Shortly before the tornado hit, a “Code Gray” was announced over the hospital loudspeaker system, giving employees just minutes to move patients to rooms and hallways in the center of the hospital, away from windows and outside walls. In the aftermath of the weather event, patients had to be evacuated down collapsed stairwells amid failing ceilings and lights that weren’t working.

Hospital staff and safety professionals are constantly told about the importance of training and drilling for “all hazards.” But that assumes you can plan for all hazards. The truth is, there are things that you might not be able to plan for, and if they happen to you, you’ll have to wing it when it comes to a response. Thankfully, by learning from all the disasters that hospitals have endured, there are takeaways that you can use to prepare your own facility.

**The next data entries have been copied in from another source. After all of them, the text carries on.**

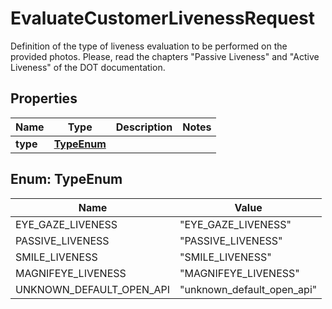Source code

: 

# EvaluateCustomerLivenessRequest

Definition of the type of liveness evaluation to be performed on the provided photos. Please, read the chapters \"Passive Liveness\" and \"Active Liveness\" of the DOT documentation.

## Properties

| Name | Type | Description | Notes |
|------------ | ------------- | ------------- | -------------|
|**type** | [**TypeEnum**](#TypeEnum) |  |  |



## Enum: TypeEnum

| Name | Value |
|---- | -----|
| EYE_GAZE_LIVENESS | &quot;EYE_GAZE_LIVENESS&quot; |
| PASSIVE_LIVENESS | &quot;PASSIVE_LIVENESS&quot; |
| SMILE_LIVENESS | &quot;SMILE_LIVENESS&quot; |
| MAGNIFEYE_LIVENESS | &quot;MAGNIFEYE_LIVENESS&quot; |
| UNKNOWN_DEFAULT_OPEN_API | &quot;unknown_default_open_api&quot; |



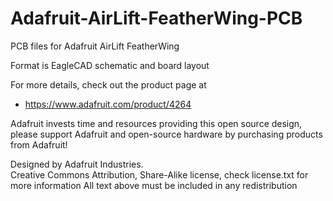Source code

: # Adafruit-AirLift-FeatherWing-PCB
PCB files for Adafruit AirLift FeatherWing

Format is EagleCAD schematic and board layout

For more details, check out the product page at

   * https://www.adafruit.com/product/4264

Adafruit invests time and resources providing this open source design, 
please support Adafruit and open-source hardware by purchasing 
products from Adafruit!

Designed by Adafruit Industries.  
Creative Commons Attribution, Share-Alike license, check license.txt for more information
All text above must be included in any redistribution

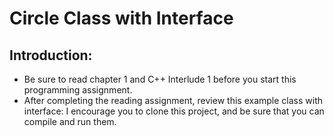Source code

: # Circle Class with Interface

## Introduction:
- Be sure to read chapter 1 and C++ Interlude 1 before you start this programming assignment.
- After completing the reading assignment, review this example class with interface: I encourage you to clone this project, and be sure that you can compile and run them.
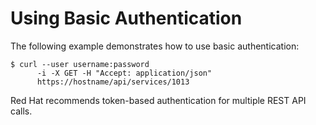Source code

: # Using Basic Authentication

The following example demonstrates how to use basic authentication:

    $ curl --user username:password
          -i -X GET -H "Accept: application/json"
          https://hostname/api/services/1013

Red Hat recommends token-based authentication for multiple REST API
calls.
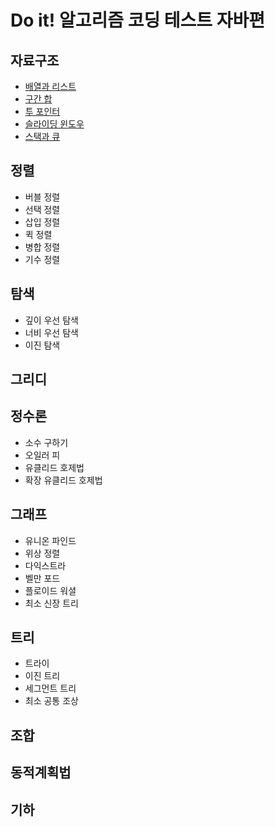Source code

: # Do it! 알고리즘 코딩 테스트 자바편
## 자료구조
- [배열과 리스트](https://github.com/dpdms529/PS/tree/main/DoitCodingTest/src/%EC%9E%90%EB%A3%8C%EA%B5%AC%EC%A1%B0/%EB%B0%B0%EC%97%B4%EA%B3%BC%EB%A6%AC%EC%8A%A4%ED%8A%B8)
- [구간 합](https://github.com/dpdms529/PS/tree/main/DoitCodingTest/src/%EC%9E%90%EB%A3%8C%EA%B5%AC%EC%A1%B0/%EA%B5%AC%EA%B0%84%ED%95%A9)
- [투 포인터](https://github.com/dpdms529/PS/tree/main/DoitCodingTest/src/%EC%9E%90%EB%A3%8C%EA%B5%AC%EC%A1%B0/%ED%88%AC%ED%8F%AC%EC%9D%B8%ED%84%B0)
- [슬라이딩 윈도우](https://github.com/dpdms529/PS/tree/main/DoitCodingTest/src/%EC%9E%90%EB%A3%8C%EA%B5%AC%EC%A1%B0/%EC%8A%AC%EB%9D%BC%EC%9D%B4%EB%94%A9%EC%9C%88%EB%8F%84%EC%9A%B0)
- [스택과 큐](https://github.com/dpdms529/PS/tree/main/DoitCodingTest/src/%EC%9E%90%EB%A3%8C%EA%B5%AC%EC%A1%B0/%EC%8A%A4%ED%83%9D%EA%B3%BC%ED%81%90)

## 정렬
- 버블 정렬
- 선택 정렬
- 삽입 정렬
- 퀵 정렬
- 병합 정렬
- 기수 정렬

## 탐색
- 깊이 우선 탐색
- 너비 우선 탐색
- 이진 탐색

## 그리디

## 정수론
- 소수 구하기
- 오일러 피
- 유클리드 호제법
- 확장 유클리드 호제법

## 그래프
- 유니온 파인드
- 위상 정렬
- 다익스트라
- 벨만 포드
- 플로이드 워셜
- 최소 신장 트리

## 트리
- 트라이
- 이진 트리
- 세그먼트 트리
- 최소 공통 조상

## 조합

## 동적계획법

## 기하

Drill, drill, and drill some more. Yes, we just said you can’t drill for everything. But most facilities simply don’t practice enough for stressful crisis situations, and practice is what’s required to develop the quick-thinking capability, the bonds between staff, and (most importantly) the recognition of the mistakes that could be made during your staff’s emergency response. Practice is the time where you work out the kinks in your communications system, figure out that you don’t have enough of a certain type of emergency equipment, or learn that the phone numbers of key people in the hospital chain of command aren’t readily available at a moment’s notice. No, you can’t plan for everything, but the more you do plan—and practice what you’ve planned—the less you’ll have to worry about when the unthinkable occurs.

Form a SWAT team. Too many hospitals create emergency plans that are too specific—for instance, they might have separate plans for a shooting, a blizzard, a power outage, or a bus accident. The problem with these kinds of specific plans is that they’ll all use different strategies for mobilizing resources and equipment.

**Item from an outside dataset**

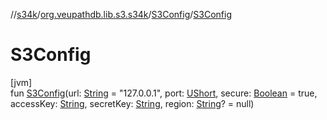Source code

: //[s34k](../../../index.md)/[org.veupathdb.lib.s3.s34k](../index.md)/[S3Config](index.md)/[S3Config](-s3-config.md)

# S3Config

[jvm]\
fun [S3Config](-s3-config.md)(url: [String](https://kotlinlang.org/api/latest/jvm/stdlib/kotlin/-string/index.html) = "127.0.0.1", port: [UShort](https://kotlinlang.org/api/latest/jvm/stdlib/kotlin/-u-short/index.html), secure: [Boolean](https://kotlinlang.org/api/latest/jvm/stdlib/kotlin/-boolean/index.html) = true, accessKey: [String](https://kotlinlang.org/api/latest/jvm/stdlib/kotlin/-string/index.html), secretKey: [String](https://kotlinlang.org/api/latest/jvm/stdlib/kotlin/-string/index.html), region: [String](https://kotlinlang.org/api/latest/jvm/stdlib/kotlin/-string/index.html)? = null)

As an alternative, some hospitals have begun developing one scalable emergency plan that can be used in any emergency. With this approach, there’s always someone on duty (or at least there should be) who can be trained to be an incident commander. That person can gauge the event that’s unfolding and decide whether the emergency response needs to be scaled up or down—and how to bring in the right people.

“We got very lucky; we didn’t have an efficient way to bring people in to help them,” said Michael Barberio, PharmD, an emergency medicine clinical pharmacist at Children’s Hospital Colorado, in a report in Pharmacy Practice News. The hospital only received six of the theater victims after the Aurora incident, but staff realized that they needed a plan to help identify people who could get to the hospital in a reasonable time and to allocate someone off-site to get in touch with those people. This designated person, the hospital determined, would make the calls and then report back to the department with information on how many people would be arriving.

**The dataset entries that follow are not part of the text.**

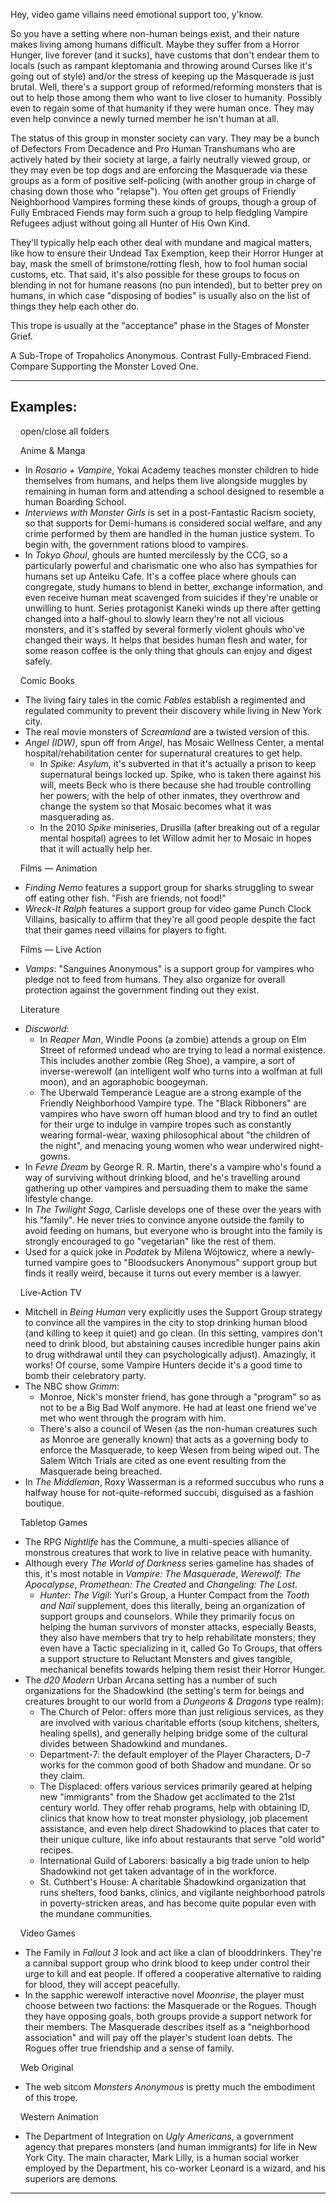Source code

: Hey, video game villains need emotional support too, y'know.

So you have a setting where non-human beings exist, and their nature makes living among humans difficult. Maybe they suffer from a Horror Hunger, live forever (and it sucks), have customs that don't endear them to locals (such as rampant kleptomania and throwing around Curses like it's going out of style) and/or the stress of keeping up the Masquerade is just brutal. Well, there's a support group of reformed/reforming monsters that is out to help those among them who want to live closer to humanity. Possibly even to regain some of that humanity if they were human once. They may even help convince a newly turned member he isn't human at all.

The status of this group in monster society can vary. They may be a bunch of Defectors From Decadence and Pro Human Transhumans who are actively hated by their society at large, a fairly neutrally viewed group, or they may even be top dogs and are enforcing the Masquerade via these groups as a form of positive self-policing (with another group in charge of chasing down those who "relapse"). You often get groups of Friendly Neighborhood Vampires forming these kinds of groups, though a group of Fully Embraced Fiends may form such a group to help fledgling Vampire Refugees adjust without going all Hunter of His Own Kind.

They'll typically help each other deal with mundane and magical matters, like how to ensure their Undead Tax Exemption, keep their Horror Hunger at bay, mask the smell of brimstone/rotting flesh, how to fool human social customs, etc. That said, it's also possible for these groups to focus on blending in not for humane reasons (no pun intended), but to better prey on humans, in which case "disposing of bodies" is usually also on the list of things they help each other do.

This trope is usually at the "acceptance" phase in the Stages of Monster Grief.

A Sub-Trope of Tropaholics Anonymous. Contrast Fully-Embraced Fiend. Compare Supporting the Monster Loved One.

___

## Examples:

    open/close all folders 

    Anime & Manga 

-   In _Rosario + Vampire_, Yokai Academy teaches monster children to hide themselves from humans, and helps them live alongside muggles by remaining in human form and attending a school designed to resemble a human Boarding School.
-   _Interviews with Monster Girls_ is set in a post-Fantastic Racism society, so that supports for Demi-humans is considered social welfare, and any crime performed by them are handled in the human justice system. To begin with, the government rations blood to vampires.
-   In _Tokyo Ghoul_, ghouls are hunted mercilessly by the CCG, so a particularly powerful and charismatic one who also has sympathies for humans set up Anteiku Cafe. It's a coffee place where ghouls can congregate, study humans to blend in better, exchange information, and even receive human meat scavenged from suicides if they're unable or unwilling to hunt. Series protagonist Kaneki winds up there after getting changed into a half-ghoul to slowly learn they're not all vicious monsters, and it's staffed by several formerly violent ghouls who've changed their ways. It helps that besides human flesh and water, for some reason coffee is the only thing that ghouls can enjoy and digest safely.

    Comic Books 

-   The living fairy tales in the comic _Fables_ establish a regimented and regulated community to prevent their discovery while living in New York city.
-   The real movie monsters of _Screamland_ are a twisted version of this.
-   _Angel (IDW)_, spun off from _Angel_, has Mosaic Wellness Center, a mental hospital/rehabilitation center for supernatural creatures to get help.
    -   In _Spike: Asylum_, it's subverted in that it's actually a prison to keep supernatural beings locked up. Spike, who is taken there against his will, meets Beck who is there because she had trouble controlling her powers; with the help of other inmates, they overthrow and change the system so that Mosaic becomes what it was masquerading as.
    -   In the 2010 _Spike_ miniseries, Drusilla (after breaking out of a regular mental hospital) agrees to let Willow admit her to Mosaic in hopes that it will actually help her.

    Films — Animation 

-   _Finding Nemo_ features a support group for sharks struggling to swear off eating other fish. "Fish are friends, not food!"
-   _Wreck-It Ralph_ features a support group for video game Punch Clock Villains, basically to affirm that they're all good people despite the fact that their games need villains for players to fight.

    Films — Live Action 

-   _Vamps_: "Sanguines Anonymous" is a support group for vampires who pledge not to feed from humans. They also organize for overall protection against the government finding out they exist.

    Literature 

-   _Discworld_:
    -   In _Reaper Man_, Windle Poons (a zombie) attends a group on Elm Street of reformed undead who are trying to lead a normal existence. This includes another zombie (Reg Shoe), a vampire, a sort of inverse-werewolf (an intelligent wolf who turns into a wolfman at full moon), and an agoraphobic boogeyman.
    -   The Uberwald Temperance League are a strong example of the Friendly Neighborhood Vampire type. The "Black Ribboners" are vampires who have sworn off human blood and try to find an outlet for their urge to indulge in vampire tropes such as constantly wearing formal-wear, waxing philosophical about "the children of the night", and menacing young women who wear underwired night-gowns.
-   In _Fevre Dream_ by George R. R. Martin, there's a vampire who's found a way of surviving without drinking blood, and he's travelling around gathering up other vampires and persuading them to make the same lifestyle change.
-   In _The Twilight Saga_, Carlisle develops one of these over the years with his "family". He never tries to convince anyone outside the family to avoid feeding on humans, but everyone who is brought into the family is strongly encouraged to go "vegetarian" like the rest of them.
-   Used for a quick joke in _Podatek_ by Milena Wójtowicz, where a newly-turned vampire goes to "Bloodsuckers Anonymous" support group but finds it really weird, because it turns out every member is a lawyer.

    Live-Action TV 

-   Mitchell in _Being Human_ very explicitly uses the Support Group strategy to convince all the vampires in the city to stop drinking human blood (and killing to keep it quiet) and go clean. (In this setting, vampires don't need to drink blood, but abstaining causes incredible hunger pains akin to drug withdrawal until they can psychologically adjust). Amazingly, it works! Of course, some Vampire Hunters decide it's a good time to bomb their celebratory party.
-   The NBC show _Grimm_:
    -   Monroe, Nick's monster friend, has gone through a "program" so as not to be a Big Bad Wolf anymore. He had at least one friend we've met who went through the program with him.
    -   There's also a council of Wesen (as the non-human creatures such as Monroe are generally known) that acts as a governing body to enforce the Masquerade, to keep Wesen from being wiped out. The Salem Witch Trials are cited as one event resulting from the Masquerade being breached.
-   In _The Middleman_, Roxy Wasserman is a reformed succubus who runs a halfway house for not-quite-reformed succubi, disguised as a fashion boutique.

    Tabletop Games 

-   The RPG _Nightlife_ has the Commune, a multi-species alliance of monstrous creatures that work to live in relative peace with humanity.
-   Although every _The World of Darkness_ series gameline has shades of this, it's most notable in _Vampire: The Masquerade_, _Werewolf: The Apocalypse_, _Promethean: The Created_ and _Changeling: The Lost_.
    -   _Hunter: The Vigil_: Yuri's Group, a Hunter Compact from the _Tooth and Nail_ supplement, does this literally, being an organization of support groups and counselors. While they primarily focus on helping the human survivors of monster attacks, especially Beasts, they also have members that try to help rehabilitate monsters; they even have a Tactic specializing in it, called Go To Groups, that offers a support structure to Reluctant Monsters and gives tangible, mechanical benefits towards helping them resist their Horror Hunger.
-   The _d20 Modern_ Urban Arcana setting has a number of such organizations for the Shadowkind (the setting's term for beings and creatures brought to our world from a _Dungeons & Dragons_ type realm):
    -   The Church of Pelor: offers more than just religious services, as they are involved with various charitable efforts (soup kitchens, shelters, healing spells), and generally helping bridge some of the cultural divides between Shadowkind and mundanes.
    -   Department-7: the default employer of the Player Characters, D-7 works for the common good of both Shadow and mundane. Or so they claim.
    -   The Displaced: offers various services primarily geared at helping new "immigrants" from the Shadow get acclimated to the 21st century world. They offer rehab programs, help with obtaining ID, clinics that know how to treat monster physiology, job placement assistance, and even help direct Shadowkind to places that cater to their unique culture, like info about restaurants that serve "old world" recipes.
    -   International Guild of Laborers: basically a big trade union to help Shadowkind not get taken advantage of in the workforce.
    -   St. Cuthbert's House: A charitable Shadowkind organization that runs shelters, food banks, clinics, and vigilante neighborhood patrols in poverty-stricken areas, and has become quite popular even with the mundane communities.

    Video Games 

-   The Family in _Fallout 3_ look and act like a clan of blooddrinkers. They're a cannibal support group who drink blood to keep under control their urge to kill and eat people. If offered a cooperative alternative to raiding for blood, they will accept peacefully.
-   In the sapphic werewolf interactive novel _Moonrise_, the player must choose between two factions: the Masquerade or the Rogues. Though they have opposing goals, both groups provide a support network for their members. The Masquerade describes itself as a "neighborhood association" and will pay off the player's student loan debts. The Rogues offer true friendship and a sense of family.

    Web Original 

-   The web sitcom _Monsters Anonymous_ is pretty much the embodiment of this trope.

    Western Animation 

-   The Department of Integration on _Ugly Americans_, a government agency that prepares monsters (and human immigrants) for life in New York City. The main character, Mark Lilly, is a human social worker employed by the Department, his co-worker Leonard is a wizard, and his superiors are demons.

___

“We needed to establish a scaled response so that we didn’t end up with too many people coming in,” Barberio said. “We also needed to make sure the right people came in—with the right training, pharmacists and technicians included.”

Cement your security plan in place. The last thing you want to worry about in a crisis situation is throngs of people descending on your facility, milling around, and bombarding your busy staff with questions.

What’s more, all those people could present a huge security challenge. Before, during, and after a patient surge from a mass casualty incident, defense of your facility has to be a major priority, with swift and effective action taken to secure your grounds and protect the facility’s occupants, say experts.

“Always remember that hospitals can be secondary targets in a mass shooting or terrorist attack,” says Paul Biddinger, MD, FACEP, director of the Center for Disaster Medicine at Boston’s Massachusetts General Hospital (MGH), which treated 36 victims of the Boston Marathon bombing in 2013. After the Pulse shooting, there were several scattered reports that the shooter had actually made his way over to the hospital and continued his attack there (in actuality, the shooter was confronted and killed in Pulse by SWAT members).

“You have to preserve your facility’s ability to function as a working hospital by making crowd control an essential part of your security response,” Biddinger says. “That means limiting the number of reasons why people need to gather around your grounds and referring some outpatients to resources and counselors out in the community so they don’t congregate unnecessarily in your hospital.”

Coordinate with your first responders. It goes without saying that you should have a good relationship with your community’s fire and police department. However, there are still many hospitals that have not trained with or conducted a lifelike emergency drill with their police and fire counterparts. This is a mistake, because not only will they be the ones you can turn to for security in a crisis, but as was seen in the Aurora incident, first responders can become manpower to help you improve your response and patient treatment.

The decision to transport patients to the hospital in police vehicles “was a leadership moment, and it unequivocally saved lives,” said Dr. Richard Zane, chair of the University of Colorado School of Medicine’s Department of Emergency Medicine, in a report about the hospital response to the Aurora shooting in the Denver Post. “Time to hospital is most important … because of blood loss.”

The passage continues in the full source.